Source texts of formatted documents
== Segment start ==
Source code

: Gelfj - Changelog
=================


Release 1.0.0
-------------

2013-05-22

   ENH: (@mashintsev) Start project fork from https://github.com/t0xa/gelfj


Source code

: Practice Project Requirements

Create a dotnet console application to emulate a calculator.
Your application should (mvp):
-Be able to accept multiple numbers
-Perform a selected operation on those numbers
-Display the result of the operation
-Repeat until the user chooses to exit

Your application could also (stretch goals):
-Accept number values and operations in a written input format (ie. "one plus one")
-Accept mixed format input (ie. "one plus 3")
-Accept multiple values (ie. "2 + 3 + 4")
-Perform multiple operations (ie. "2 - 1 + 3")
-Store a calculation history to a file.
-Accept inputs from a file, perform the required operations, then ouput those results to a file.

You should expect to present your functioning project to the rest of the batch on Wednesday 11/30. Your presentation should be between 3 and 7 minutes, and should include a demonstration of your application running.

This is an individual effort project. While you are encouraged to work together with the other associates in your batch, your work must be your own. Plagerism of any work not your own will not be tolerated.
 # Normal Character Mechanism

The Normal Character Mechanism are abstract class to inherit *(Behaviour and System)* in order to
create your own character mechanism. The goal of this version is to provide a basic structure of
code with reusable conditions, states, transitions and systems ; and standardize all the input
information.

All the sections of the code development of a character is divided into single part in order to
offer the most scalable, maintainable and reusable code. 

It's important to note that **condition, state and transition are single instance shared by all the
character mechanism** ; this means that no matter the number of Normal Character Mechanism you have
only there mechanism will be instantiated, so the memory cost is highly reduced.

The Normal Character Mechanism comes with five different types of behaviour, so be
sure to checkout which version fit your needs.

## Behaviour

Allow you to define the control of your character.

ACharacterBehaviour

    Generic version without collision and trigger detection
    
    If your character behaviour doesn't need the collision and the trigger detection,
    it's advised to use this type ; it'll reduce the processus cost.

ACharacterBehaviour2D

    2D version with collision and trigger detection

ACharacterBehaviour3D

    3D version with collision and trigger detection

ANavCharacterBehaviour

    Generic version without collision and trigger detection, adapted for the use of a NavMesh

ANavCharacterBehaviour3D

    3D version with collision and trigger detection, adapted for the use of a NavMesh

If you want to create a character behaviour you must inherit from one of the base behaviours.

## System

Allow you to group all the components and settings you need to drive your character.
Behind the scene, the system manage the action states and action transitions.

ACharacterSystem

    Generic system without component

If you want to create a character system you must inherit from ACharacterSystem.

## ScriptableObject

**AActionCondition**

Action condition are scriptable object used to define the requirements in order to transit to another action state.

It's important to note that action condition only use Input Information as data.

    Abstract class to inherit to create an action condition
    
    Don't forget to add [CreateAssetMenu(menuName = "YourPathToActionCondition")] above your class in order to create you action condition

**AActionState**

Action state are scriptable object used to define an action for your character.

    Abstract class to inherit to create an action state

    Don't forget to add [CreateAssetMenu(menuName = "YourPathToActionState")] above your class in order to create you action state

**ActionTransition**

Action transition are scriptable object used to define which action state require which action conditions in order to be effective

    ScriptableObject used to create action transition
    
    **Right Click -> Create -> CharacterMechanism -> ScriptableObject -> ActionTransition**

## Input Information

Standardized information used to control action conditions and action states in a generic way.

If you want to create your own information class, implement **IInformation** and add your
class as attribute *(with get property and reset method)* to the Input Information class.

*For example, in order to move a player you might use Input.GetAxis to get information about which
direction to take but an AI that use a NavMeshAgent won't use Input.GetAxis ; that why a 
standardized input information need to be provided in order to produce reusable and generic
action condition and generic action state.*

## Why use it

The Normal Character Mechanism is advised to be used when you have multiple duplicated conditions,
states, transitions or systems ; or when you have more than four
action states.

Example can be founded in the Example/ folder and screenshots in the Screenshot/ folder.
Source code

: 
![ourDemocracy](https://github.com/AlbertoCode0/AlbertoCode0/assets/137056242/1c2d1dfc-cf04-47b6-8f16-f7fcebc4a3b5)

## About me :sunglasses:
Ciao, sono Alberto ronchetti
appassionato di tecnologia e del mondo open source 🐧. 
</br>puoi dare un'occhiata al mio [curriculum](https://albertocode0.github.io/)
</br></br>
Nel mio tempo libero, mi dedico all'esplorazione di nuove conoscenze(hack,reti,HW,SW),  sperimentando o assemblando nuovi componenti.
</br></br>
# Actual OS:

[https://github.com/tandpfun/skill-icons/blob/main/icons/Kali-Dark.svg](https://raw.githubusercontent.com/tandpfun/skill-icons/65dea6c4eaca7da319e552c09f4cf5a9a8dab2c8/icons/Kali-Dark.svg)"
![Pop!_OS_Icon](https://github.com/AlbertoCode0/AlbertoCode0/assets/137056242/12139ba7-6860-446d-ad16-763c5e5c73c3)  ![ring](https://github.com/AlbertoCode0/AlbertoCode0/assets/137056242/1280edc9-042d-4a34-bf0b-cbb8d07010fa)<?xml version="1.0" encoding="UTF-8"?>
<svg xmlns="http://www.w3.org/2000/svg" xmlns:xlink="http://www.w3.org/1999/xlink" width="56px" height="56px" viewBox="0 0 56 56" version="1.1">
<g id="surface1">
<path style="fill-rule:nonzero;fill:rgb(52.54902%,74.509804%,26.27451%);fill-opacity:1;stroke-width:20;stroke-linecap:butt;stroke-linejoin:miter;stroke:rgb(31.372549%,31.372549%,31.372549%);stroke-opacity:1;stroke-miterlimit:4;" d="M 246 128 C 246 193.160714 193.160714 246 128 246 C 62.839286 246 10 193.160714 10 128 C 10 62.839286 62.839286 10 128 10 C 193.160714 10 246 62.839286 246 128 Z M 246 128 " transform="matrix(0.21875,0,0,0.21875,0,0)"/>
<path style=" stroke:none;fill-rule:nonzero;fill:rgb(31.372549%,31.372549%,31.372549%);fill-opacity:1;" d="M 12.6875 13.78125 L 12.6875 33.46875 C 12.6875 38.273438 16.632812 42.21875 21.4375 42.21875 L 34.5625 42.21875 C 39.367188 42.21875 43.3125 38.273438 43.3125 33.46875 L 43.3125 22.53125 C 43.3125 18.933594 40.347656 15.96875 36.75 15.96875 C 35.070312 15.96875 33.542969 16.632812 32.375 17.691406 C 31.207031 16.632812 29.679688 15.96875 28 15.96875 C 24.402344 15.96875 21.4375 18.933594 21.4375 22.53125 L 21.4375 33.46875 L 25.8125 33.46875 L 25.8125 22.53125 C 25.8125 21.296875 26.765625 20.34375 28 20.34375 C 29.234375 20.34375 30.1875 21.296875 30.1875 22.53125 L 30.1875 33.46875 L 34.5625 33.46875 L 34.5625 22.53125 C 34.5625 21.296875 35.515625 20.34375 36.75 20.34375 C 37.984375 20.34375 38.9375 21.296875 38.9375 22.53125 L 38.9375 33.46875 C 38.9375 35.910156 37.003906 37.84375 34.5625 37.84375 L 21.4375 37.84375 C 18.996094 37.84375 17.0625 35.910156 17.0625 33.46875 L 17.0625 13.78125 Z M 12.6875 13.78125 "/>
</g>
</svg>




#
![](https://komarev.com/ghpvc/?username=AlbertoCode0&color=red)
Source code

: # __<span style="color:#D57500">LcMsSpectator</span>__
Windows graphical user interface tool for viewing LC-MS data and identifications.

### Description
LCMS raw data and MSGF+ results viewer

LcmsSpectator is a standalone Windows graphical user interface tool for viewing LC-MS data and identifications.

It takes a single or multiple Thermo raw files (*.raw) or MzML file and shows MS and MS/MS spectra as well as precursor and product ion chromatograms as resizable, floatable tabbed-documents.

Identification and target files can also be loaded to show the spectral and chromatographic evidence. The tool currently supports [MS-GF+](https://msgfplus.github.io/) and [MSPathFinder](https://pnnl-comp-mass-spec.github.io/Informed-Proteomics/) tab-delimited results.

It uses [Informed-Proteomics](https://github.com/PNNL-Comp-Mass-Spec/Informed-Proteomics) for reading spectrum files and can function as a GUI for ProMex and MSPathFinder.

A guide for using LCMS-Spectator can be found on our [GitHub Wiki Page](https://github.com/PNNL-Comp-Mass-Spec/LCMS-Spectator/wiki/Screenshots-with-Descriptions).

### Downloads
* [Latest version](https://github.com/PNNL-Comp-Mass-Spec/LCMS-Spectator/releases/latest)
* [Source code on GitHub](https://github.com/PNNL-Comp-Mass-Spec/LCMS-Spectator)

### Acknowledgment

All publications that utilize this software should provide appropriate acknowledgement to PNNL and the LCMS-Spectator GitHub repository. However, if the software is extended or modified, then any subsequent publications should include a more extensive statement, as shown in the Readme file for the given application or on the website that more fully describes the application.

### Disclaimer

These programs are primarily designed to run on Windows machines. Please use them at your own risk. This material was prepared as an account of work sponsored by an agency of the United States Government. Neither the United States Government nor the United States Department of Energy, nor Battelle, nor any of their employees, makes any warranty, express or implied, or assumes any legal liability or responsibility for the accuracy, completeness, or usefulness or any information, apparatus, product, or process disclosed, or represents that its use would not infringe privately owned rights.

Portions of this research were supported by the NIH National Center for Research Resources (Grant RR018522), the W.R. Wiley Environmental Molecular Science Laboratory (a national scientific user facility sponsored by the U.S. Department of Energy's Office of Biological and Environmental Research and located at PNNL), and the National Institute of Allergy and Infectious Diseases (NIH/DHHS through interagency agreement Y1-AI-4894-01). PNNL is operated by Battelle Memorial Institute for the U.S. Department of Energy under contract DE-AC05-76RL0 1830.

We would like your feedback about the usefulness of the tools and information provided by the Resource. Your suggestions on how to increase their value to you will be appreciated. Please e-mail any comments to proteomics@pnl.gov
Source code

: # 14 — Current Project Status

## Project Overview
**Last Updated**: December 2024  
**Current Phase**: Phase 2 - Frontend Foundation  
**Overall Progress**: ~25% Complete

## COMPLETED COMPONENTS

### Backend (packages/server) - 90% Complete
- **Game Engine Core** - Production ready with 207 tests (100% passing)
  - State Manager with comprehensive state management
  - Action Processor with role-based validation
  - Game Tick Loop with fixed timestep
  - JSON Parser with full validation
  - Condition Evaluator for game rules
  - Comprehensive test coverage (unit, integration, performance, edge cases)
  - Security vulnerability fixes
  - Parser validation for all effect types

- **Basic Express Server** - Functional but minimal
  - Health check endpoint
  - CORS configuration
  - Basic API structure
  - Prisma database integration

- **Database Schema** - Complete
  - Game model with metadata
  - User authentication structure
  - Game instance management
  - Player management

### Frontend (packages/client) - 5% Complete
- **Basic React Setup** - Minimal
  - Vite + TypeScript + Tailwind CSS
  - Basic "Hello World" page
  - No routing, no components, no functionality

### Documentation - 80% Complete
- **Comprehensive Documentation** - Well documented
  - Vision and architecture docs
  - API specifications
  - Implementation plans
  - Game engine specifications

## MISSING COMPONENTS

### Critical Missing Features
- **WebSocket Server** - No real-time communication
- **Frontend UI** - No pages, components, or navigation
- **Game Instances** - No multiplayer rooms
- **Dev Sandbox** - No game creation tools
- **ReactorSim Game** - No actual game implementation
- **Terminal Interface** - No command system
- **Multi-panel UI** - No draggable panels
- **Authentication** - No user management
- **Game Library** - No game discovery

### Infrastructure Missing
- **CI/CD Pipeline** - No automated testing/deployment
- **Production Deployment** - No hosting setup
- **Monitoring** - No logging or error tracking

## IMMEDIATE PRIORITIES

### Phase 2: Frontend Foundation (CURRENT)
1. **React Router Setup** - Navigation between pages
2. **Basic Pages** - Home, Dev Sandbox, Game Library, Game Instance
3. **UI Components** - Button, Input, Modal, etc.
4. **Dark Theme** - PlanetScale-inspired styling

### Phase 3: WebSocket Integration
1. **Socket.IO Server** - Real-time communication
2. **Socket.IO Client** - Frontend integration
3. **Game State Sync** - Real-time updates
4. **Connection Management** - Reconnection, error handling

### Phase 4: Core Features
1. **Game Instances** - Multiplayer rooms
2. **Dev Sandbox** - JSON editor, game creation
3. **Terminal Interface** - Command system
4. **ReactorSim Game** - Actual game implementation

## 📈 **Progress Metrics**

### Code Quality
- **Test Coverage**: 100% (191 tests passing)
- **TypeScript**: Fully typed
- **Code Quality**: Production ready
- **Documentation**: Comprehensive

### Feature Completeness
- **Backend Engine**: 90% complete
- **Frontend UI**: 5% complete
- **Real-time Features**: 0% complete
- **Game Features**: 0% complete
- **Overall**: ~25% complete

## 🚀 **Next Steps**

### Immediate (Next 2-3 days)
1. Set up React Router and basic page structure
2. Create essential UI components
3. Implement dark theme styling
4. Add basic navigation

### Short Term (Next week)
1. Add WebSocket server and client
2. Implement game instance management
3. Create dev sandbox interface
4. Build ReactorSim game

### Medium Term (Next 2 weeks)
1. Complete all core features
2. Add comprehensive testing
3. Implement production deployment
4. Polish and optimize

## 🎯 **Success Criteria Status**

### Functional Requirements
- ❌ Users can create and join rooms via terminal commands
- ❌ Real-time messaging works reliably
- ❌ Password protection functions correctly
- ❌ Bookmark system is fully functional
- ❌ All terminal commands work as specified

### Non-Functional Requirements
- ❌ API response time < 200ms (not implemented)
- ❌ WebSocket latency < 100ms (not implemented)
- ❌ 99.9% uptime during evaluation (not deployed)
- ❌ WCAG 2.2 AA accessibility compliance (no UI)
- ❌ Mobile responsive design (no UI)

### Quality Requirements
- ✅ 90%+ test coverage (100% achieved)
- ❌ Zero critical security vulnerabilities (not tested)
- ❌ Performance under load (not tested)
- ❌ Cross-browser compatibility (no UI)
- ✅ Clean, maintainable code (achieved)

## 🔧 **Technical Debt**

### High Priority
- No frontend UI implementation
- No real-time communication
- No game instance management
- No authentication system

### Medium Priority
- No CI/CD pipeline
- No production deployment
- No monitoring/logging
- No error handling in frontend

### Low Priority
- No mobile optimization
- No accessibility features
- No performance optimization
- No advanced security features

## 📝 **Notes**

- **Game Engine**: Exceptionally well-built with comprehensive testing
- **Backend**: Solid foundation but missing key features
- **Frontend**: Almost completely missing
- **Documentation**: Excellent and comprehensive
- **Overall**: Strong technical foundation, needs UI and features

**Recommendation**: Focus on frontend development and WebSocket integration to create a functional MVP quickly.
== Segment end ==
> TASK OBJECTIVE
In restating the data, begin at its first line, reproduce each line word for word, and conclude with the line that contains "-Be able to accept multiple numbers".

> ANSWER TO THIS TASK
Source code

: Gelfj - Changelog
=================


Release 1.0.0
-------------

2013-05-22

   ENH: (@mashintsev) Start project fork from https://github.com/t0xa/gelfj


Source code

: Practice Project Requirements

Create a dotnet console application to emulate a calculator.
Your application should (mvp):
-Be able to accept multiple numbers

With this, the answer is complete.